ENGL 1020: Blog Post VIII

Freewrite: you will determine your own subject matter & write from whatever angle you feel appropriate.

*************************************************************************************

Yesterday, I was rummaging through some crates in my study & found an old notebook of mine (the date of the first entry is 06.17.97). Reading through what my 20 year-old self found noteworthy produced feelings that were equal parts nostalgic & comedic. But, upon further reflection, I was reminded of the following video clip I watched on The Institute for the Future of the Book's blog (if:book) a few weeks ago:


Rhetorically, the clip is a powerful statement on the future of writing in relation to XML & Web 2.0. While the prospects & ramifications of writing in the digital-era are boundless, they just as often can be overwhelming; the rate at which Wesch's video inundates the viewer with information demonstrates this directly. As a viewer who considers himself at least somewhat tech-savvy, I find myself a bit nervous over the most effective & efficient way to navigate this new & ever mutating medium.

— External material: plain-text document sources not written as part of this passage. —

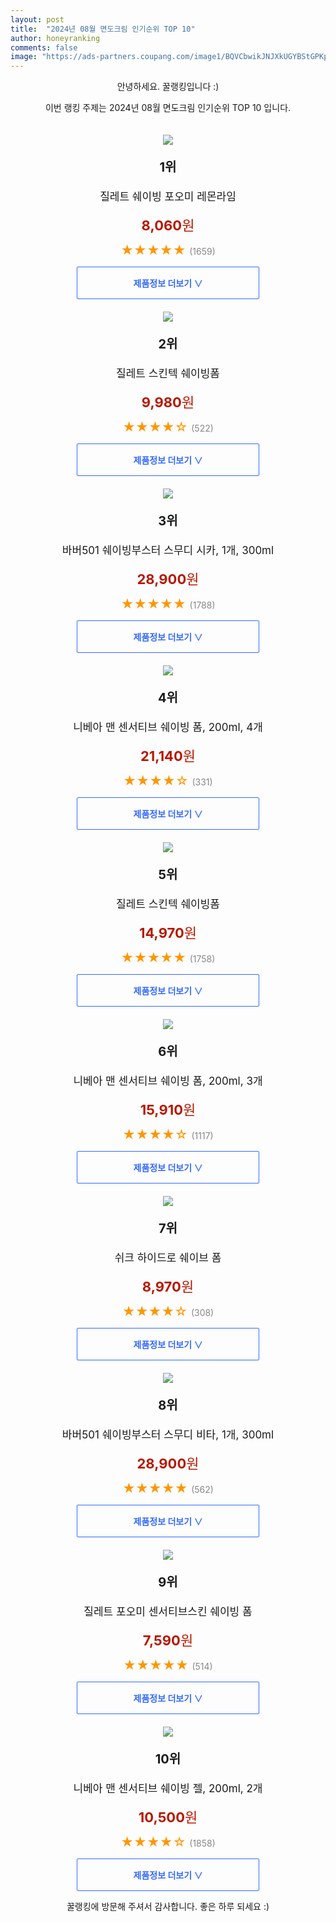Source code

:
 ```yaml
---
layout: post
title:  "2024년 08월 면도크림 인기순위 TOP 10"
author: honeyranking
comments: false
image: "https://ads-partners.coupang.com/image1/BQVCbwikJNJXkUGYBStGPKpshtG72MmjmDdLbuqpDVCmDDnw7mfuBrr4boXZtWMShvrffK4CM1VCOTcD0qGnf2KL_x77VS1SKMWDY8d5DkBPCbbEUYyu3vx9tY5OEn0llwG736Oo81vIli5HIltxvpNHUUYU1-hKrY-C9mHMIxFSSuWE3tP7EcVGZLHVg43TuknZZYfrqszYw9qPf3Vm9Pnfw5LWhtSo5M6sqrWiDVwtJvEXx13ToMFdDxo25fCm3Q4KWN-OHGfkU_L9Vuud5OBcUb1fsVdDHdzB"
---
```

<p style="text-align: center;">안녕하세요. 꿀랭킹입니다 :)</p>
<p style="text-align: center;">이번 랭킹 주제는 2024년 08월 면도크림 인기순위 TOP 10 입니다.</p><center><img src="https://ads-partners.coupang.com/image1/BQVCbwikJNJXkUGYBStGPKpshtG72MmjmDdLbuqpDVCmDDnw7mfuBrr4boXZtWMShvrffK4CM1VCOTcD0qGnf2KL_x77VS1SKMWDY8d5DkBPCbbEUYyu3vx9tY5OEn0llwG736Oo81vIli5HIltxvpNHUUYU1-hKrY-C9mHMIxFSSuWE3tP7EcVGZLHVg43TuknZZYfrqszYw9qPf3Vm9Pnfw5LWhtSo5M6sqrWiDVwtJvEXx13ToMFdDxo25fCm3Q4KWN-OHGfkU_L9Vuud5OBcUb1fsVdDHdzB" style="margin-top:20px" /></center><p style="text-align: center; font-size: 20px"><b>1위</b></p><p style="text-align: center; font-size: 17px">질레트 쉐이빙 포오미 레몬라임</p><p style="text-align: center;"><span style="color: #b61800; font-size: 22px;"><b>8,060</b>원</span></p><p style="text-align: center;"><span style="color: #ff9600; font-size: 20px;">★★★★★ </span><span style="color: #878787;">(1659)</span></p><center><a href="https://link.coupang.com/re/AFFSDP?lptag=AF3899140&subid=honeyrank&pageKey=6537295&itemId=29016674&vendorItemId=3008652543&traceid=V0-153-ccfff3be30a0a472&requestid=20240827090001142227761799&token=31850C%7CMIXED"><div style="font-size: 14px; display: inline-block; padding: 15px 90px; color: #346aff; border-radius: 2px; border: 1px solid #346aff; cursor: pointer;"><b>제품정보 더보기 &or;</b></div></a></center><center><img src="https://ads-partners.coupang.com/image1/MtfHiBj5xERHevYiMvsZUxXRAQ9YbIBJDKG1qv49eynYOufU9Y9tkBS9Dqh_XMHQhSoHGM9ScXyOZWb0VtBJZ2rSn1UMq1Er2BXbzW6CaISJuK6LnJoPbwGR_db2yPBkr8KiYoUpImgAf5Ncr_t0lyWUq36OeAFyMsX4EnU3mVenuFAtOsJzo3fKgTNF4cy9UNCJliCaupG_5_TmQey4mBVBkZsc5cLPaXUGIsPNQRgED6ugeJdZByaD0wSunPXVZdd1qrDJmTHNOaibASYg4wtMO1Iceo8VbLI=" style="margin-top:20px" /></center><p style="text-align: center; font-size: 20px"><b>2위</b></p><p style="text-align: center; font-size: 17px">질레트 스킨텍 쉐이빙폼</p><p style="text-align: center;"><span style="color: #b61800; font-size: 22px;"><b>9,980</b>원</span></p><p style="text-align: center;"><span style="color: #ff9600; font-size: 20px;">★★★★☆ </span><span style="color: #878787;">(522)</span></p><center><a href="https://link.coupang.com/re/AFFSDP?lptag=AF3899140&subid=honeyrank&pageKey=306278812&itemId=17910185252&vendorItemId=85072872165&traceid=V0-153-7b12fe0161027071&requestid=20240827090001142227761799&token=31850C%7CMIXED"><div style="font-size: 14px; display: inline-block; padding: 15px 90px; color: #346aff; border-radius: 2px; border: 1px solid #346aff; cursor: pointer;"><b>제품정보 더보기 &or;</b></div></a></center><center><img src="https://ads-partners.coupang.com/image1/E-QfrcKi4skfpAiQE6PFmNHojqmWA0ts1ZVnMmmH78GsjBAdysBFCdnUMNWB7OAQqqS3FwSP707YgKE0EAeseRCzEihKj4fucWGFH9sjWwWDB3QBixoxMrGJjpjS7IdCRYqWbIv-rNB9FVvRZpWCnry-6dg4gcsJ6LVvSRc5p_oLE6bRGUAGGhEwbEsJtm5IcdWJ69yzinn5h4l-qh96uLuBq09YL3FdyvdzoHeutVsOKLGyH-1Z-JGwkD06lajd5M6aki06c68FuZY5FqtxE5mo8pDRw93vuy9kImoD-Q==" style="margin-top:20px" /></center><p style="text-align: center; font-size: 20px"><b>3위</b></p><p style="text-align: center; font-size: 17px">바버501 쉐이빙부스터 스무디 시카, 1개, 300ml</p><p style="text-align: center;"><span style="color: #b61800; font-size: 22px;"><b>28,900</b>원</span></p><p style="text-align: center;"><span style="color: #ff9600; font-size: 20px;">★★★★★ </span><span style="color: #878787;">(1788)</span></p><center><a href="https://link.coupang.com/re/AFFSDP?lptag=AF3899140&subid=honeyrank&pageKey=6825809759&itemId=7680009095&vendorItemId=88051206770&traceid=V0-153-24ee0e3f1e04a468&clickBeacon=4e3e5030-6407-11ef-bfc5-fe1ac42a5461%7E3&requestid=20240827090001142227761799&token=31850C%7CMIXED"><div style="font-size: 14px; display: inline-block; padding: 15px 90px; color: #346aff; border-radius: 2px; border: 1px solid #346aff; cursor: pointer;"><b>제품정보 더보기 &or;</b></div></a></center><center><img src="https://ads-partners.coupang.com/image1/kAHr53Gy_44wVKGukMF24EkGPMWnxKQvxJmOkRdd1q233N7gKH9Wj3e3pQ6dhMUP8gEvWgn5tjU7SB4zBqY0mp19clpJsTsFtnFvbD9dQkRv8CjzYljYzqK6sKDTay4ArVA9jAiGw3ccbkH0UTV3WsB7RdyiYbhK3-pScYwXbYlwspcs1IQYanmvdoNqQSXQBPjL3OWAvoC-5ZDTdO6oQP-WDx3cygzuEgXFE4ZSmeJB6bji6d5exLMjWurmVGfHMw8kk2PNe1ID9_LjJBvLCi_MV91cebA0p73-d4LjLA==" style="margin-top:20px" /></center><p style="text-align: center; font-size: 20px"><b>4위</b></p><p style="text-align: center; font-size: 17px">니베아 맨 센서티브 쉐이빙 폼, 200ml, 4개</p><p style="text-align: center;"><span style="color: #b61800; font-size: 22px;"><b>21,140</b>원</span></p><p style="text-align: center;"><span style="color: #ff9600; font-size: 20px;">★★★★☆ </span><span style="color: #878787;">(331)</span></p><center><a href="https://link.coupang.com/re/AFFSDP?lptag=AF3899140&subid=honeyrank&pageKey=1295376901&itemId=2307625957&vendorItemId=90409295177&traceid=V0-153-27c3addce61d06f2&clickBeacon=4e3e7740-6407-11ef-8303-18735aafe74b%7E3&requestid=20240827090001142227761799&token=31850C%7CMIXED"><div style="font-size: 14px; display: inline-block; padding: 15px 90px; color: #346aff; border-radius: 2px; border: 1px solid #346aff; cursor: pointer;"><b>제품정보 더보기 &or;</b></div></a></center><center><img src="https://ads-partners.coupang.com/image1/Ec4hTwvR5eWSS3nKEUS3b_3VP2XgsKFO8Tnk7u08apyDAsifjU9yD-Xjd32Trz1RTN2VnxEg0F2r8O69cRoVGkg98E6BHz9vcPlM8wyZ8XDLyBxAhn13xZsh6gLJo0aKM2q3VFjKcO5VtdFQ1nFcHiAbSLqrEPhF8GNznWMpeKwDrfEdZZsyht5o4kBkIGRIAYJlG8YWQGAQsC1qs6rFacyqCFb3jwOUgPWdhNo8ngZoI3Pp_dySeC-Nm4fokoXMrRy1sFPSMcp40-mRiMgMN--OnisIYC9ui0k=" style="margin-top:20px" /></center><p style="text-align: center; font-size: 20px"><b>5위</b></p><p style="text-align: center; font-size: 17px">질레트 스킨텍 쉐이빙폼</p><p style="text-align: center;"><span style="color: #b61800; font-size: 22px;"><b>14,970</b>원</span></p><p style="text-align: center;"><span style="color: #ff9600; font-size: 20px;">★★★★★ </span><span style="color: #878787;">(1758)</span></p><center><a href="https://link.coupang.com/re/AFFSDP?lptag=AF3899140&subid=honeyrank&pageKey=306278812&itemId=3989306286&vendorItemId=84723561568&traceid=V0-153-7b12fe0161027071&requestid=20240827090001142227761799&token=31850C%7CMIXED"><div style="font-size: 14px; display: inline-block; padding: 15px 90px; color: #346aff; border-radius: 2px; border: 1px solid #346aff; cursor: pointer;"><b>제품정보 더보기 &or;</b></div></a></center><center><img src="https://ads-partners.coupang.com/image1/gCcsegIg87UsH7aygO5kNYS7JSVOp0JUVpta4o_9kCGRizfKKfwbw_EAVpZtKHwxcQAOniiAZc9PB5ZLGyGv7GqdHiTh_PS37jxqEmmdkrqbrFo8tBjb2oB1JTdgAobbG1HrNtVr5PopzXHv7Ctv22uarLAKNBpOpc_rc6pDOAj_zcFy3DHA-LkyLb2QFCXHUhq8tqdTtaViwilu7ygQgGzMrb8zldMPZBRcevLr99svNfZ-gzjZcT4PDJArafoxOFwB1bgfPxxbXhxNCmpmrtWHY6Vwd1hVZhKQStqA9Ppx" style="margin-top:20px" /></center><p style="text-align: center; font-size: 20px"><b>6위</b></p><p style="text-align: center; font-size: 17px">니베아 맨 센서티브 쉐이빙 폼, 200ml, 3개</p><p style="text-align: center;"><span style="color: #b61800; font-size: 22px;"><b>15,910</b>원</span></p><p style="text-align: center;"><span style="color: #ff9600; font-size: 20px;">★★★★☆ </span><span style="color: #878787;">(1117)</span></p><center><a href="https://link.coupang.com/re/AFFSDP?lptag=AF3899140&subid=honeyrank&pageKey=1295376901&itemId=484924343&vendorItemId=89318701746&traceid=V0-153-27c3addce61d06f2&clickBeacon=4e3e7740-6407-11ef-b75e-fc2f0756ac46%7E3&requestid=20240827090001142227761799&token=31850C%7CMIXED"><div style="font-size: 14px; display: inline-block; padding: 15px 90px; color: #346aff; border-radius: 2px; border: 1px solid #346aff; cursor: pointer;"><b>제품정보 더보기 &or;</b></div></a></center><center><img src="https://ads-partners.coupang.com/image1/3vwuFwvRt-iXXaEY3pDeyxDgBbsMrxKGA0Jm0zWF7Zxs8JQi-lWIh8yPSqYEVj6Ka1JTfUsUgS3U88DC3UFczpY8zU25jGL9NFfCP3Q0kibtXd_eOiIoLofa_mXdB83tI4lLU2m4sxiJsV1FGTq00-ANlUzob_izdwg5lqvCNxn-ouWL9AhiIdDPRhSBQIoeczmfEaUvsgcsDHP4z2mRrIQvyOObHTyH9Y1NjXRkeb9xFHhH2y8VlAgUbkOFhOLyip9k3qG6LW95lkhxKxl1lRo_AqTZtlHnyDMdHg==" style="margin-top:20px" /></center><p style="text-align: center; font-size: 20px"><b>7위</b></p><p style="text-align: center; font-size: 17px">쉬크 하이드로 쉐이브 폼</p><p style="text-align: center;"><span style="color: #b61800; font-size: 22px;"><b>8,970</b>원</span></p><p style="text-align: center;"><span style="color: #ff9600; font-size: 20px;">★★★★☆ </span><span style="color: #878787;">(308)</span></p><center><a href="https://link.coupang.com/re/AFFSDP?lptag=AF3899140&subid=honeyrank&pageKey=6335422221&itemId=21293939343&vendorItemId=88353780589&traceid=V0-153-f02e365903867716&requestid=20240827090001142227761799&token=31850C%7CMIXED"><div style="font-size: 14px; display: inline-block; padding: 15px 90px; color: #346aff; border-radius: 2px; border: 1px solid #346aff; cursor: pointer;"><b>제품정보 더보기 &or;</b></div></a></center><center><img src="https://ads-partners.coupang.com/image1/IxxuPJfDv6h_iucPI-PESIijfdoW6QNRKDAN9VVkETLp9Cu2JAuihr18BDXmGE5N0sw5yVB1eW71sifONfEybOwu-_jnzkQHeOVdgG84_7_3-N_l8bbj8AKR09rmgszL6XYutwVfgoVIBWKQ6tLXYVKJCHU8aJ25PC1rtn6tESADS856XPah4lz7OroBJ8SuxR5flmmNXXet36T0SmbuXrVmFoezSmGPoQRh5fmYlbv_ylQ5D071MQAtBx3Y5S9FP0ppKI-CEKVixkse7rDa-TgCCsY6WtA23jyp9mL5pCZQYKIq9Nj0P2AvQpDz0g==" style="margin-top:20px" /></center><p style="text-align: center; font-size: 20px"><b>8위</b></p><p style="text-align: center; font-size: 17px">바버501 쉐이빙부스터 스무디 비타, 1개, 300ml</p><p style="text-align: center;"><span style="color: #b61800; font-size: 22px;"><b>28,900</b>원</span></p><p style="text-align: center;"><span style="color: #ff9600; font-size: 20px;">★★★★★ </span><span style="color: #878787;">(562)</span></p><center><a href="https://link.coupang.com/re/AFFSDP?lptag=AF3899140&subid=honeyrank&pageKey=7313554009&itemId=18741415760&vendorItemId=88051311735&traceid=V0-153-cf0b231270e40f6e&clickBeacon=4e3e7740-6407-11ef-bc2f-0173239bb956%7E3&requestid=20240827090001142227761799&token=31850C%7CMIXED"><div style="font-size: 14px; display: inline-block; padding: 15px 90px; color: #346aff; border-radius: 2px; border: 1px solid #346aff; cursor: pointer;"><b>제품정보 더보기 &or;</b></div></a></center><center><img src="https://ads-partners.coupang.com/image1/jwhZQkPsKyYpMLYOj0GQm_LUxwDPrBpPIK_x1lAg3mkqKdVlTn-nswOMWY4mEhZif5fl_E9e2BLw-yjFDoXXj0Aiz-106ZqmE7LqQaKvwbF5cE-poDIb0aImKKclXlG3hTrH4Zemk5xe4q3xVED3Akg1fholJNXgedbhKJiTqu87AavDkiLDc5YV3S_4GgJTRsINFJ8k8qfk2o1Z9m4Fe-d5zdpi1ZOQgHGso7T9waG_SyQKti7W6_20B_7oqsLMCsj4DL0-xirgLg8t4MnsZGsFOkQhn6R3wLNw7ToDn-ljqQBqlQrvsMk=" style="margin-top:20px" /></center><p style="text-align: center; font-size: 20px"><b>9위</b></p><p style="text-align: center; font-size: 17px">질레트 포오미 센서티브스킨 쉐이빙 폼</p><p style="text-align: center;"><span style="color: #b61800; font-size: 22px;"><b>7,590</b>원</span></p><p style="text-align: center;"><span style="color: #ff9600; font-size: 20px;">★★★★★ </span><span style="color: #878787;">(514)</span></p><center><a href="https://link.coupang.com/re/AFFSDP?lptag=AF3899140&subid=honeyrank&pageKey=6834028802&itemId=512542883&vendorItemId=4317496544&traceid=V0-153-4df6e04d88f3d783&requestid=20240827090001142227761799&token=31850C%7CMIXED"><div style="font-size: 14px; display: inline-block; padding: 15px 90px; color: #346aff; border-radius: 2px; border: 1px solid #346aff; cursor: pointer;"><b>제품정보 더보기 &or;</b></div></a></center><center><img src="https://ads-partners.coupang.com/image1/rjtmuWpIZLL1F0gHrn7LJpetvqm5OFbIJ2EjFjgjPPLuQutFnNaG0PkRJLfXkzcQxZE333kJbmtODs_Y3HEsumtSlOB8Uz88jS78nHZO8Mp-hSxPfqBWYIxelttzH-9AvBPujqJuO37azf1RZrc_b0fqu8zYHcHrSicg1M8Q_UHWzqG9tk3ke9o-HJIYUuuSC3P_KbIfH32duZMY3BJNKLsWPOknZohTKsKbHhAv3_aq2Kz4qxIF5aj9YI29w2-gmfQaSf6yNqxG8KIrvXDFJvB4pJ8lBRx8yw4uQ1bX" style="margin-top:20px" /></center><p style="text-align: center; font-size: 20px"><b>10위</b></p><p style="text-align: center; font-size: 17px">니베아 맨 센서티브 쉐이빙 젤, 200ml, 2개</p><p style="text-align: center;"><span style="color: #b61800; font-size: 22px;"><b>10,500</b>원</span></p><p style="text-align: center;"><span style="color: #ff9600; font-size: 20px;">★★★★☆ </span><span style="color: #878787;">(1858)</span></p><center><a href="https://link.coupang.com/re/AFFSDP?lptag=AF3899140&subid=honeyrank&pageKey=181152057&itemId=9844971978&vendorItemId=89318826008&traceid=V0-153-576cc8bf43a0cee7&clickBeacon=4e3e7740-6407-11ef-9ac6-5ee6648a0c0d%7E3&requestid=20240827090001142227761799&token=31850C%7CMIXED"><div style="font-size: 14px; display: inline-block; padding: 15px 90px; color: #346aff; border-radius: 2px; border: 1px solid #346aff; cursor: pointer;"><b>제품정보 더보기 &or;</b></div></a></center><p style="text-align: center;">꿀랭킹에 방문해 주셔서 감사합니다. 좋은 하루 되세요 :)</p>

Which brings me back to my notebook. Sitting on the floor of my study, reading through my juvenile musings, I was immediately struck by two cursory observations: 1) there is a certain comfort in the tactile sensation of holding an artifact. Feeling the indentations produced by the pressure of a Bic pen's tip & the undulations of each page caused by nearly a decade's worth of humidity variation provide, in & of itself, a meditative experience. The tactile sensory perceptions I experienced also led me to consider, more thoroughly 2) the existence of my writing as an embodiment of & container for my abstract, cognitive self. This is not to say that writing in the digital age does not perform the same function, but, what reading through my old notebook did accomplish was to set in relief (literally & figuratively) my consciousness from nearly a decade ago. Reading my digital journals from as recently as 3 years ago does not elicit the same results.

This being said, I am not one to deride technology or innovative ways of conceptualizing our society, selves, & consciousness, etc.; in fact, it is imperative that we contextualize ourselves within & around the products of our contemporary culture. But, what I do believe to be necessary is a retention, or at least recognition (in one form or another), of antiquated modes of expression & production so as to provide tangible documentation of our past. For, even in the Age of Digital Reproduction, William Carlos Williams' admonition “No ideas but things” should not be forgotten.
___________________________________________________________________________

Fortuitous Addendum: A few hours after writing this post, I was at the Tattered Cover in LoDo reading Jean Baudrillard’s The Illusion of the End. Near the beginning of his essay “Pataphysics of the Year 2000,” he states:

...our present-day societies, intent as they are on accelerating all bodies, messages & processes in all directions & which, with modern media, have created for every event, story & image a simulation of an infinite trajectory. Every political, historical & cultural fact possesses a kinetic energy which wrenches it from its own space & propels it into a hyperspace where, since it will never return, it loses all meaning…we have…smashed the referential orbit of things once & for all.

Now, through the impulse for total dissemination & circulation, every event is granted its own liberation; every fact becomes atomic, nuclear, & pursues its trajectory into the void. In order to be disseminated into infinity, it has to be fragmented like a particle…Every set of phenomena, whether cultural totality or sequence of events, has to be fragmented, disjointed, so that it can be sent down the circuits; every kind of language has to be resolved into a binary formulation so that it can circulate not, any longer, in our memories, but in the luminous, electronic memory of the computers. (2)
While I have yet to come to any fully developed analysis of these lines, they seem to dialogue with the statements I have made above--especially the idea that digital writing lacks a tangible essence in exchange for a "fragmented" & "disjointed" existence in "hyperspace."

1 comment:

Molly Bloom said...

I don't like digital writing as much as traditional writing because I have trouble focusing on my subject. It is hard to wright when I could be searching YouTube for a video about anything I desire, or shooting ducks on the add at the top of the page. Online writing has taken away from actual writing. We have so much more to do now, that it is harder to focus on the author's topic.